[Saved entries]
---
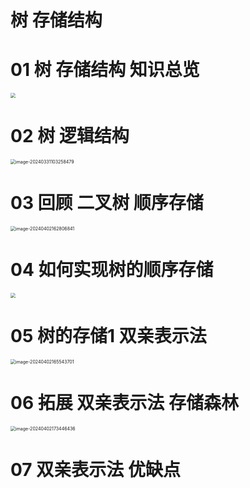 # 树 存储结构



# 01 树 存储结构 知识总览

<img src="https://cvp.oss-cn-shanghai.aliyuncs.com/picgo/202403310947412.png" style="zoom:50%;" />

# 02 树 逻辑结构

<img src="https://cvp.oss-cn-shanghai.aliyuncs.com/picgo/202403311032692.png" alt="image-20240331103258479" style="zoom:50%;" />



# 03 回顾 二叉树 顺序存储

<img src="https://cvp.oss-cn-shanghai.aliyuncs.com/picgo/202404021628951.png" alt="image-20240402162806841" style="zoom:50%;" />



# 04 如何实现树的顺序存储

<img src="https://cvp.oss-cn-shanghai.aliyuncs.com/picgo/202404021700122.png" style="zoom:50%;" />



# 05 树的存储1 双亲表示法

<img src="https://cvp.oss-cn-shanghai.aliyuncs.com/picgo/202404021655806.png" alt="image-20240402165543701" style="zoom:50%;" />

# 06 拓展 双亲表示法 存储森林

<img src="https://cvp.oss-cn-shanghai.aliyuncs.com/picgo/202404021734623.png" alt="image-20240402173446436" style="zoom:50%;" />



# 07 双亲表示法 优缺点

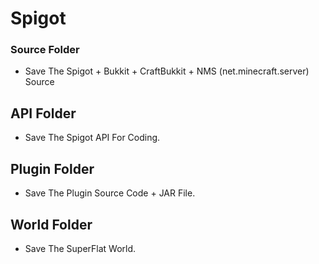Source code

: # Spigot
### Source Folder
- Save The Spigot + Bukkit + CraftBukkit + NMS (net.minecraft.server) Source
## API Folder
- Save The Spigot API For Coding.
## Plugin Folder
- Save The Plugin Source Code + JAR File.
## World Folder
- Save The SuperFlat World.
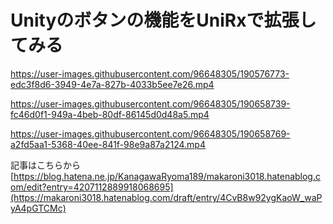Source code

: # Unityのボタンの機能をUniRxで拡張してみる  
https://user-images.githubusercontent.com/96648305/190576773-edc3f8d6-3949-4e7a-827b-4033b5ee7e26.mp4  

https://user-images.githubusercontent.com/96648305/190658739-fc46d0f1-949a-4beb-80df-86145d0d48a5.mp4  

https://user-images.githubusercontent.com/96648305/190658769-a2fd5aa1-5368-40ee-841f-98e9a87a2124.mp4  
  
記事はこちらから  
[https://blog.hatena.ne.jp/KanagawaRyoma189/makaroni3018.hatenablog.com/edit?entry=4207112889918068695](https://makaroni3018.hatenablog.com/draft/entry/4CvB8w92ygKaoW_waPyA4pGTCMc)
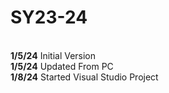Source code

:# SY23-24
<br><b>1/5/24</b> Initial Version
<br><b>1/5/24</b> Updated From PC
<br><b>1/8/24</b> Started Visual Studio Project
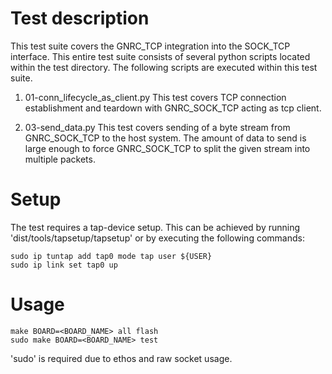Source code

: Test description
==========
This test suite covers the GNRC_TCP integration into the SOCK_TCP interface. This entire test suite
consists of several python scripts located within the test directory. The following scripts are executed
within this test suite.

1) 01-conn_lifecycle_as_client.py
    This test covers TCP connection establishment and teardown with GNRC_SOCK_TCP acting as tcp client.

3) 03-send_data.py
    This test covers sending of a byte stream from GNRC_SOCK_TCP to the host system.
    The amount of data to send is large enough to force GNRC_SOCK_TCP to split the given stream into
    multiple packets.

Setup
==========
The test requires a tap-device setup. This can be achieved by running 'dist/tools/tapsetup/tapsetup'
or by executing the following commands:

    sudo ip tuntap add tap0 mode tap user ${USER}
    sudo ip link set tap0 up

Usage
==========
    make BOARD=<BOARD_NAME> all flash
    sudo make BOARD=<BOARD_NAME> test

'sudo' is required due to ethos and raw socket usage.
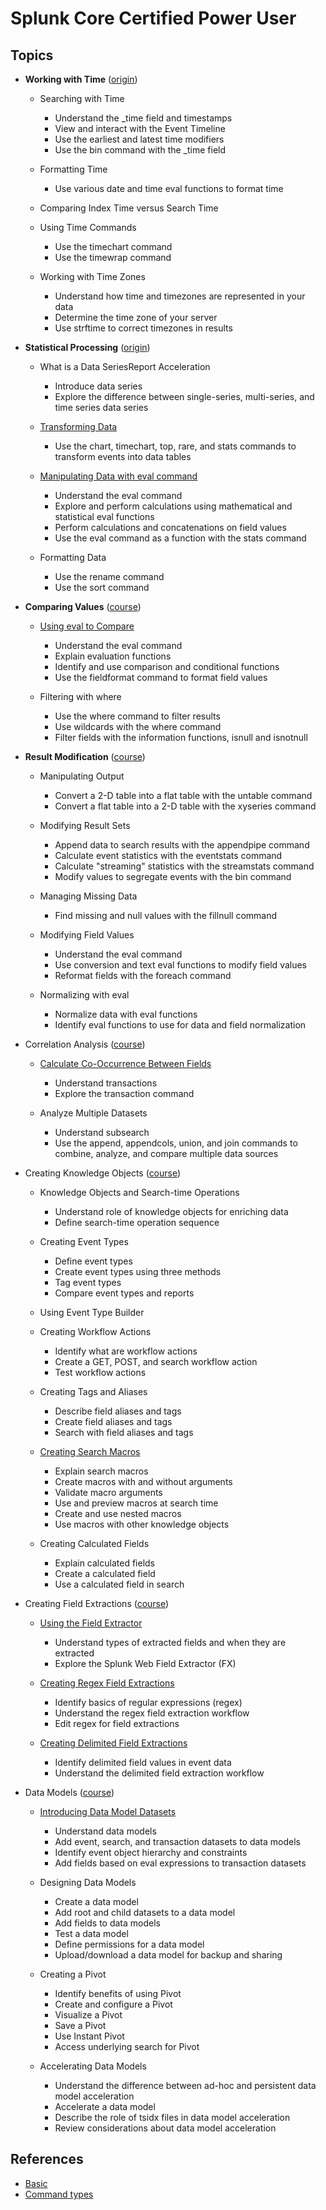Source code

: # Splunk Core Certified Power User
## Topics
* **Working with Time** ([origin](https://www.splunk.com/en_us/training/courses/working-with-time.html))
  * Searching with Time 
    * Understand the _time field and timestamps
    * View and interact with the Event Timeline
    * Use the earliest and latest time modifiers
    * Use the bin command with the _time field

  * Formatting Time
    * Use various date and time eval functions to format time

  * Comparing Index Time versus Search Time
  * Using Time Commands
    * Use the timechart command
    * Use the timewrap command

  * Working with Time Zones
    * Understand how time and timezones are represented in your data
    * Determine the time zone of your server
    * Use strftime to correct timezones in results

* **Statistical Processing** ([origin](https://www.splunk.com/en_us/training/courses/statistical-processing.html))
  * What is a Data SeriesReport Acceleration
    * Introduce data series
    * Explore the difference between single-series, multi-series, and time series data series

  * [Transforming Data](https://github.com/ebd622/splunk/tree/main/core_certified_power_user/transforming_data#transforming-data)
    * Use the chart, timechart, top, rare, and stats commands to transform events into data tables

  * [Manipulating Data with eval command](https://github.com/ebd622/splunk/tree/main/core_certified_power_user/manipulating_data)
    * Understand the eval command
    * Explore and perform calculations using mathematical and statistical eval functions
    * Perform calculations and concatenations on field values
    * Use the eval command as a function with the stats command

  * Formatting Data
    * Use the rename command
    * Use the sort command

* **Comparing Values** ([course](https://www.splunk.com/en_us/training/courses/comparing-values.html))
  * [Using eval to Compare](https://github.com/ebd622/splunk/tree/main/core_certified_power_user/eval_to_compare)
    * Understand the eval command
    * Explain evaluation functions
    * Identify and use comparison and conditional functions
    * Use the fieldformat command to format field values

  * Filtering with where
    * Use the where command to filter results
    * Use wildcards with the where command
    * Filter fields with the information functions, isnull and isnotnull

* **Result Modification** ([course](https://www.splunk.com/en_us/training/courses/result-modification.html))
  * Manipulating Output
    * Convert a 2-D table into a flat table with the untable command
    * Convert a flat table into a 2-D table with the xyseries command

  * Modifying Result Sets
    * Append data to search results with the appendpipe command
    * Calculate event statistics with the eventstats command
    * Calculate "streaming" statistics with the streamstats command
    * Modify values to segregate events with the bin command

  * Managing Missing Data
    * Find missing and null values with the fillnull command

  * Modifying Field Values
    * Understand the eval command
    * Use conversion and text eval functions to modify field values
    * Reformat fields with the foreach command

  * Normalizing with eval
    * Normalize data with eval functions
    * Identify eval functions to use for data and field normalization

* Correlation Analysis ([course](https://www.splunk.com/en_us/training/courses/correlation-analysis.html))
  * [Calculate Co-Occurrence Between Fields](https://github.com/ebd622/splunk/blob/main/core_certified_power_user/calculate-between-fields/README.md#calculate-co-occurrence-between-fields)
    * Understand transactions
    * Explore the transaction command

  * Analyze Multiple Datasets
    * Understand subsearch
    * Use the append, appendcols, union, and join commands to combine, analyze, and compare multiple data sources


* Creating Knowledge Objects ([course](https://www.splunk.com/en_us/training/courses/creating-knowledge-objects.html))
  * Knowledge Objects and Search-time Operations
    * Understand role of knowledge objects for enriching data
    * Define search-time operation sequence
  * Creating Event Types
    * Define event types
    * Create event types using three methods
    * Tag event types
    * Compare event types and reports

  * Using Event Type Builder
  * Creating Workflow Actions
    * Identify what are workflow actions
    * Create a GET, POST, and search workflow action
    * Test workflow actions

  * Creating Tags and Aliases
    * Describe field aliases and tags
    * Create field aliases and tags
    * Search with field aliases and tags

  * [Creating Search Macros](https://github.com/ebd622/splunk/blob/main/core_certified_power_user/creating_knowledge_objects/Creating_Search_Macros.md)
    * Explain search macros
    * Create macros with and without arguments
    * Validate macro arguments
    * Use and preview macros at search time
    * Create and use nested macros
    * Use macros with other knowledge objects

  * Creating Calculated Fields
    * Explain calculated fields
    * Create a calculated field
    * Use a calculated field in search

* Creating Field Extractions ([course](https://www.splunk.com/en_us/training/courses/creating-field-extractions.html))
  * [Using the Field Extractor](https://github.com/ebd622/splunk/blob/main/core_certified_power_user/creating_field_extractions/Using_Field_Extractor.md)
    * Understand types of extracted fields and when they are extracted
    * Explore the Splunk Web Field Extractor (FX)

  * [Creating Regex Field Extractions](https://github.com/ebd622/splunk/blob/main/core_certified_power_user/creating_field_extractions/Creating_Regex_Field_Extractions.md)
    * Identify basics of regular expressions (regex)
    * Understand the regex field extraction workflow
    * Edit regex for field extractions

  * [Creating Delimited Field Extractions](https://github.com/ebd622/splunk/blob/main/core_certified_power_user/creating_field_extractions/Creating_Delimited_Field_Extractions.md)
    * Identify delimited field values in event data
    * Understand the delimited field extraction workflow


* Data Models ([course](https://www.splunk.com/en_us/training/courses/data-models.html))
  * [Introducing Data Model Datasets](https://github.com/ebd622/splunk/blob/main/core_certified_power_user/data_model/introducing.md#introducing-data-model-datasets)
    * Understand data models
    * Add event, search, and transaction datasets to data models
    * Identify event object hierarchy and constraints
    * Add fields based on eval expressions to transaction datasets

  * Designing Data Models
    * Create a data model
    * Add root and child datasets to a data model
    * Add fields to data models
    * Test a data model
    * Define permissions for a data model
    * Upload/download a data model for backup and sharing

  * Creating a Pivot
    * Identify benefits of using Pivot
    * Create and configure a Pivot
    * Visualize a Pivot
    * Save a Pivot
    * Use Instant Pivot
    * Access underlying search for Pivot

  * Accelerating Data Models
    * Understand the difference between ad-hoc and persistent data model acceleration
    * Accelerate a data model
    * Describe the role of tsidx files in data model acceleration
    * Review considerations about data model acceleration
    
## References
* [Basic]()
* [Command types](https://docs.splunk.com/Documentation/Splunk/9.0.0/SearchReference/Commandsbytype)
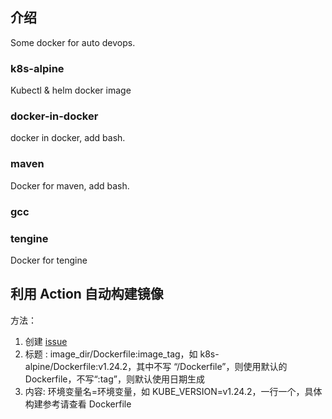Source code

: ## 介绍
Some docker for auto devops.

### k8s-alpine
Kubectl & helm docker image

### docker-in-docker
docker in docker, add bash.

### maven
Docker for maven, add bash.

### gcc

### tengine
Docker for tengine

## 利用 Action 自动构建镜像
方法：
1. 创建 [issue](../../issues/new)
2. 标题 : image_dir/Dockerfile:image_tag，如 k8s-alpine/Dockerfile:v1.24.2，其中不写 “/Dockerfile”，则使用默认的 Dockerfile，不写“:tag”，则默认使用日期生成
3. 内容: 环境变量名=环境变量，如 KUBE_VERSION=v1.24.2，一行一个，具体构建参考请查看 Dockerfile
---
— Task —
Wherever the string "between" appears in the data above, copy the line it sits in.

— Solution —
    * Explore the difference between single-series, multi-series, and time series data series
  * [Calculate Co-Occurrence Between Fields](https://github.com/ebd622/splunk/blob/main/core_certified_power_user/calculate-between-fields/README.md#calculate-co-occurrence-between-fields)
    * Understand the difference between ad-hoc and persistent data model acceleration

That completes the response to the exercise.